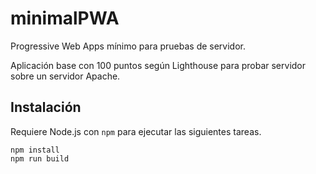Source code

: # minimalPWA

Progressive Web Apps mínimo para pruebas de servidor.

Aplicación base con 100 puntos según Lighthouse para probar servidor sobre un servidor Apache.

## Instalación

Requiere Node.js con `npm` para ejecutar las siguientes tareas.

    npm install
    npm run build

==================================================

TASK BRIEF
What is needed is every line of the data above, set down exactly but with the images left out.

SOLVED PROBLEM
Source code

: # minimalPWA

Progressive Web Apps mínimo para pruebas de servidor.

Aplicación base con 100 puntos según Lighthouse para probar servidor sobre un servidor Apache.

## Instalación

Requiere Node.js con `npm` para ejecutar las siguientes tareas.

    npm install
    npm run build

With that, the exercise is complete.